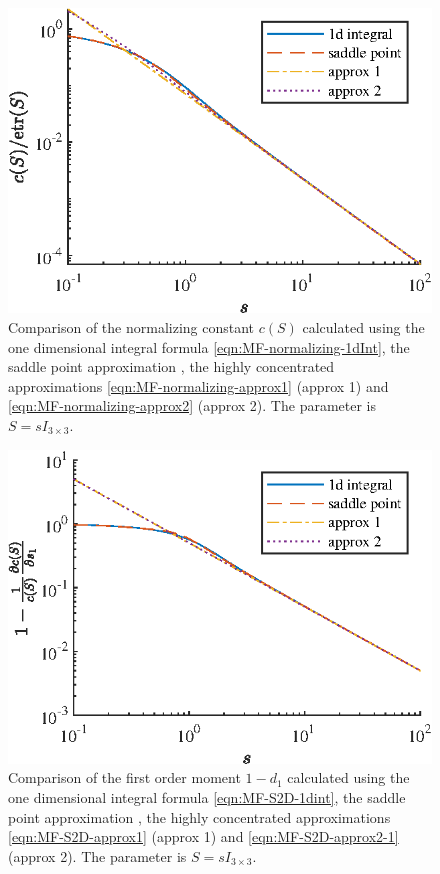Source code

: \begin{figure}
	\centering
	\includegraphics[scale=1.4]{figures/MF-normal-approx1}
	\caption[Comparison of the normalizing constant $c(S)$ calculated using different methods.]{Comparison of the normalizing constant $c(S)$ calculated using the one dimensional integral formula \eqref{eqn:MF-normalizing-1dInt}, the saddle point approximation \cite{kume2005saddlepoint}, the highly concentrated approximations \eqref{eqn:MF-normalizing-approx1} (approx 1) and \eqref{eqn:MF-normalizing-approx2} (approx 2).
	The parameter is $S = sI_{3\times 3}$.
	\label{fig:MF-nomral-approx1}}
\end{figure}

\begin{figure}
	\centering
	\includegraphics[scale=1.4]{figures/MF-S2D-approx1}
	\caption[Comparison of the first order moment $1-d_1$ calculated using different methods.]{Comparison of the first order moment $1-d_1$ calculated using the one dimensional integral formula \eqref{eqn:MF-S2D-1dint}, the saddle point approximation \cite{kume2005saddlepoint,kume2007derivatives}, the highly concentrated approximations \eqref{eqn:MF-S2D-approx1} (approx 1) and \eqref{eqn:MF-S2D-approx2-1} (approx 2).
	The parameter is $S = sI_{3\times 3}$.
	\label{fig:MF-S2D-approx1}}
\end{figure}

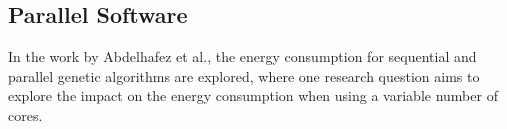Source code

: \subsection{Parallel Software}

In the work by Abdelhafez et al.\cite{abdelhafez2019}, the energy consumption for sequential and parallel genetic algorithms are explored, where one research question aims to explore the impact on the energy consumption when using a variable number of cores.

= = = = =

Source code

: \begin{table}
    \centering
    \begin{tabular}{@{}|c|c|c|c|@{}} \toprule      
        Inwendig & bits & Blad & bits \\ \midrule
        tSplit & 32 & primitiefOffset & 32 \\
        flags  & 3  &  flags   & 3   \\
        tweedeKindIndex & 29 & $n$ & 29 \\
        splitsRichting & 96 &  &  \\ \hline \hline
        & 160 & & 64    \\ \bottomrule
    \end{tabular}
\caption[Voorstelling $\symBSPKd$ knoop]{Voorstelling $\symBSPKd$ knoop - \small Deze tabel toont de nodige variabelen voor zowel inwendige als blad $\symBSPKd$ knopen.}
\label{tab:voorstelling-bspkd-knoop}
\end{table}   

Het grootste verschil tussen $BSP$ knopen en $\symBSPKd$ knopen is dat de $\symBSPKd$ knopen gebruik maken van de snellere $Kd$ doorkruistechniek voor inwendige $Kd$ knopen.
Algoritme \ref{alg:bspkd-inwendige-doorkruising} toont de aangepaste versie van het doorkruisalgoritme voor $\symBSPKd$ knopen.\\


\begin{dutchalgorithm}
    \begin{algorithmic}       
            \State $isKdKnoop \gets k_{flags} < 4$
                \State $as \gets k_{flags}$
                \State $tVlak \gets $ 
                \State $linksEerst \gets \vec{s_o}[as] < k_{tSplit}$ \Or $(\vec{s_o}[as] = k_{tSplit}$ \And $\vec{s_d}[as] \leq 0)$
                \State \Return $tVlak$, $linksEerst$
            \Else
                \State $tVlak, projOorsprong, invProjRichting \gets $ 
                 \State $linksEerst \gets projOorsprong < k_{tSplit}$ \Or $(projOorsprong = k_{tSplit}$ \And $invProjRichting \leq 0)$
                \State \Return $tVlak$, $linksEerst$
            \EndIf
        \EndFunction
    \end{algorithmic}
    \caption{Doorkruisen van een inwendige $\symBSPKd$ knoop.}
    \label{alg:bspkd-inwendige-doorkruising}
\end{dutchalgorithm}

= = = = =

[What to work on] Only the lines containing "State" are needed; pull them out of the listing.

[Response below]
            \State $isKdKnoop \gets k_{flags} < 4$
                \State $as \gets k_{flags}$
                \State $tVlak \gets $ 
                \State $linksEerst \gets \vec{s_o}[as] < k_{tSplit}$ \Or $(\vec{s_o}[as] = k_{tSplit}$ \And $\vec{s_d}[as] \leq 0)$
                \State \Return $tVlak$, $linksEerst$
                \State $tVlak, projOorsprong, invProjRichting \gets $ 
                 \State $linksEerst \gets projOorsprong < k_{tSplit}$ \Or $(projOorsprong = k_{tSplit}$ \And $invProjRichting \leq 0)$
                \State \Return $tVlak$, $linksEerst$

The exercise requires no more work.